Baltimore

Of all the people to have insightful comments on the situation in Baltimore, I was not expecting the COO of the Orioles, John Angelos, who has his job by virtue of being the son of the owner (though, to his credit, I learned he’s a Duke graduate).  Well, whatever his background, this is great stuff:

Brett, speaking only for myself, I agree with your point that the principle of peaceful, non-violent protest and the observance of the rule of law is of utmost importance in any society. MLK, Gandhi, Mandela and all great opposition leaders throughout history have always preached this precept. Further, it is critical that in any democracy, investigation must be completed and due process must be honored before any government or police members are judged responsible.

That said, my greater source of personal concern, outrage and sympathy beyond this particular case is focused neither upon one night’s property damage nor upon the acts, but is focused rather upon the past four-decade period during which an American political elite have shipped middle class and working class jobs away from Baltimore and cities and towns around the U.S. to third-world dictatorships like China and others, plunged tens of millions of good, hard-working Americans into economic devastation, and then followed that action around the nation by diminishing every American’s civil rights protections in order to control an unfairly impoverished population living under an ever-declining standard of living and suffering at the butt end of an ever-more militarized and aggressive surveillance state.

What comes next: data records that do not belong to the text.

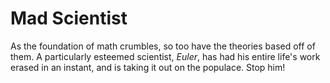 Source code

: # Mad Scientist

As the foundation of math crumbles, so too have the theories based off of them. A particularly esteemed scientist, *Euler*, has had his entire life's work erased in an instant, and is taking it out on the populace. Stop him! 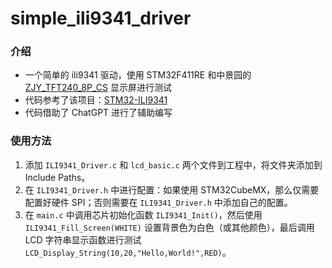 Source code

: # simple_ili9341_driver

### 介绍

- 一个简单的 ili9341 驱动，使用 STM32F411RE 和中景园的 [ZJY_TFT240_8P_CS](https://m.tb.cn/h.UqX0tab?tk=EKABdjzItGw) 显示屏进行测试
- 代码参考了该项目：[STM32-ILI9341](https://github.com/martnak/STM32-ILI9341)
- 代码借助了 ChatGPT 进行了辅助编写

### 使用方法

1. 添加 `ILI9341_Driver.c` 和 `lcd_basic.c` 两个文件到工程中，将文件夹添加到 Include Paths。
2. 在 `ILI9341_Driver.h` 中进行配置：如果使用 STM32CubeMX，那么仅需要配置好硬件 SPI；否则需要在 `ILI9341_Driver.h` 中添加自己的配置。
3. 在 `main.c` 中调用芯片初始化函数 `ILI9341_Init()`，然后使用 `ILI9341_Fill_Screen(WHITE)` 设置背景色为白色（或其他颜色），最后调用 LCD 字符串显示函数进行测试 `LCD_Display_String(10,20,"Hello,World!",RED)`。
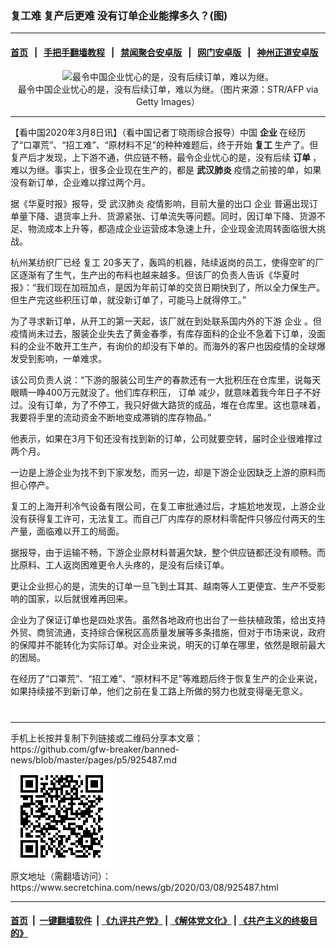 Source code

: ### 复工难 复产后更难 没有订单企业能撑多久？(图)
------------------------

#### [首页](https://github.com/gfw-breaker/banned-news/blob/master/README.md) &nbsp;&nbsp;|&nbsp;&nbsp; [手把手翻墙教程](https://github.com/gfw-breaker/guides/wiki) &nbsp;&nbsp;|&nbsp;&nbsp; [禁闻聚合安卓版](https://github.com/gfw-breaker/bn-android) &nbsp;&nbsp;|&nbsp;&nbsp; [网门安卓版](https://github.com/oGate2/oGate) &nbsp;&nbsp;|&nbsp;&nbsp; [神州正道安卓版](https://github.com/SzzdOgate/update) 



<div class="article_right" style="fone-color:#000">
 <p style="text-align: center;">
  <img alt="最令中国企业忧心的是，没有后续订单，难以为继。" src="//img3.secretchina.com/pic/2020/2-23/p2633481a3199018-ss.jpg"/>
  <br>
   最令中国企业忧心的是，没有后续订单，难以为继。（图片来源：STR/AFP via Getty Images）
   <span id="hideid" name="hideid" style="color:red;display:none;">
    <span href="https://www.secretchina.com">
    </span>
   </span>
  </br>
 </p>
 <div id="txt-mid1-t21-2017">
  

---


  </div>
 </div>
 <p>
  【看中国2020年3月8日讯】（看中国记者丁晓雨综合报导）中国
  <strong>
   企业
  </strong>
  在经历了“口罩荒”、“招工难”、“原材料不足”的种种难题后，终于开始
  <strong>
   复工
  </strong>
  生产了。但复产后才发现，上下游不通，供应链不畅，最令企业忧心的是，没有后续
  <strong>
   订单
  </strong>
  ，难以为继。事实上，很多企业现在生产的，都是
  <strong>
   <span href="https://www.secretchina.com/news/gb/tag/武汉肺炎" target="_blank">
    武汉肺炎
   </span>
  </strong>
  疫情之前接的单，如果没有新订单，企业难以撑过两个月。
  <span id="hideid" name="hideid" style="color:red;display:none;">
   <span href="https://www.secretchina.com">
   </span>
  </span>
 </p>
 <p>
  据《华夏时报》报导，受
  <span href="https://zh.wikipedia.org/zh-hans/2019冠狀病毒病疫情" target="_blank">
   武汉肺炎
  </span>
  疫情影响，目前大量的出口
  <span href="https://zh.wikipedia.org/wiki/企业" target="_blank">
   企业
  </span>
  普遍出现订单量下降、退货率上升、货源紧张、订单流失等问题。同时，因订单下降、货源不足、物流成本上升等，都造成企业运营成本急速上升，企业现金流周转面临很大挑战。
 </p>
 <p>
  杭州某纺织厂已经
  <span href="https://www.secretchina.com/news/gb/tag/复工" target="_blank">
   复工
  </span>
  20多天了，轰鸣的机器，陆续返岗的员工，使得空旷的厂区逐渐有了生气，生产出的布料也越来越多。但该厂的负责人告诉《华夏时报》：“我们现在加班加点，是因为年前订单的交货日期快到了，所以全力保生产。但生产完这些积压订单，就没新订单了，可能马上就得停工。”
 </p>
 <p>
  为了寻求新订单，从开工的第一天起，该厂就在到处联系国内外的下游
  <span href="https://www.secretchina.com/news/gb/tag/企业" target="_blank">
   企业
  </span>
  。但疫情尚未过去，服装企业失去了黄金春季，有库存面料的企业不急着下订单，没面料的企业不敢开工生产，有询价的却没有下单的。而海外的客户也因疫情的全球爆发受到影响，一单难求。
 </p>
 <p>
  该公司负责人说：“下游的服装公司生产的春款还有一大批积压在仓库里，说每天眼睛一睁400万元就没了。他们库存积压，
  <span href="https://www.secretchina.com/news/gb/tag/订单" target="_blank">
   订单
  </span>
  减少，就意味着我今年日子不好过。没有订单，为了不停工，我只好做大路货的成品，堆在仓库里。这也意味着，我要将手里的流动资金不断地变成滞销的库存物品。”
 </p>
 <p>
  他表示，如果在3月下旬还没有找到新的订单，公司就要空转，届时企业很难撑过两个月。
 </p>
 <p>
  一边是上游企业为找不到下家发愁，而另一边，却是下游企业因缺乏上游的原料而担心停产。
 </p>
 <p>
  复工的上海开利冷气设备有限公司，在复工审批通过后，才尴尬地发现，上游企业没有获得复工许可，无法复工。而自己厂内库存的原材料零配件只够应付两天的生产量，面临难以开工的局面。
 </p>
 <p>
  据报导，由于运输不畅，下游企业原材料普遍欠缺，整个供应链都还没有顺畅。而比原料、工人返岗困难更令人头疼的，是没有后续订单。
 </p>
 <p>
  更让企业担心的是，流失的订单一旦飞到土耳其、越南等人工更便宜、生产不受影响的国家，以后就很难再回来。
 </p>
 <p>
  企业为了保证订单也是四处求告。虽然各地政府也出台了一些扶植政策，给出支持外贸、商贸流通，支持综合保税区高质量发展等多条措施，但对于市场来说，政府的保障并不能转化为实际订单。对企业来说，明天的订单在哪里，依然是眼前最大的困局。
 </p>
 <p>
  在经历了“口罩荒”、“招工难”、“原材料不足”等难题后终于恢复生产的企业来说，如果持续接不到新订单，他们之前在复工路上所做的努力也就变得毫无意义。
  <center>
   <div>
    <div id="txt-mid2-t22-2017" style="display: block;  max-height: 351px;  overflow: hidden;">
     <div id="SC-21xxx">
     </div>
     <ins class="adsbygoogle" data-ad-client="ca-pub-1276641434651360" data-ad-format="auto" data-ad-slot="4301710469" data-full-width-responsive="true" style="display:block">
     </ins>
    </div>
   </div>
  </center>
  <div style="padding-top:12px;">
  </div>
 </p>
</div>

<hr/>
手机上长按并复制下列链接或二维码分享本文章：<br/>
https://github.com/gfw-breaker/banned-news/blob/master/pages/p5/925487.md <br/>
<a href='https://github.com/gfw-breaker/banned-news/blob/master/pages/p5/925487.md'><img src='https://github.com/gfw-breaker/banned-news/blob/master/pages/p5/925487.md.png'/></a> <br/>
原文地址（需翻墙访问）：https://www.secretchina.com/news/gb/2020/03/08/925487.html


------------------------
#### [首页](https://github.com/gfw-breaker/banned-news/blob/master/README.md) &nbsp;|&nbsp; [一键翻墙软件](https://github.com/gfw-breaker/nogfw/blob/master/README.md) &nbsp;| [《九评共产党》](https://github.com/gfw-breaker/9ping.md/blob/master/README.md#九评之一评共产党是什么) | [《解体党文化》](https://github.com/gfw-breaker/jtdwh.md/blob/master/README.md) | [《共产主义的终极目的》](https://github.com/gfw-breaker/gczydzjmd.md/blob/master/README.md)


<img src='http://gfw-breaker.win/banned-news/pages/p5/925487.md' width='0px' height='0px'/>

The innocent working families of all backgrounds whose lives and dreams have been cut short by excessive violence, surveillance, and other abuses of the Bill of Rights by government pay the true price, and ultimate price, and one that far exceeds the importances of any kids’ game played tonight, or ever, at Camden Yards. We need to keep in mind people are suffering and dying around the U.S., and while we are thankful no one was injured at Camden Yards, there is a far bigger picture for poor Americans in Baltimore and everywhere who don’t have jobs and are losing economic civil and legal rights, and this makes inconvenience at a ballgame irrelevant in light of the needless suffering government is inflicting upon ordinary Americans.

About Steve Greene
Professor of Political Science at NC State http://faculty.chass.ncsu.edu/shgreene

8 Responses to Baltimore

  1. rgbact says:

    Ugh, nothing worse than guilt ridden rich white people, frightened to death to pass judgement on anyones immoral actions because someone might throw their “silver spoon” upbringing back in their face.

  2. Kelly Elder says:

    This piece has some interesting, and horrifying, information on what police officers have been doing in these car rides in Baltimore.
    http://www.theatlantic.com/politics/archive/2015/04/what-policing-justice-in-baltimore-requires/391598/?utm_source=SFFB

  3. pino says:

    the past four-decade period during which an American political elite have shipped middle class and working class jobs away from Baltimore and cities and towns around the U.S. to third-world dictatorships like China and others, plunged tens of millions of good, hard-working Americans into economic devastation

    Let’s not forget that 100’s of millions of people around the globe, none of which have a single iota to do with dictators, have been yanked out of a millennium’s worth of bone jarring poverty.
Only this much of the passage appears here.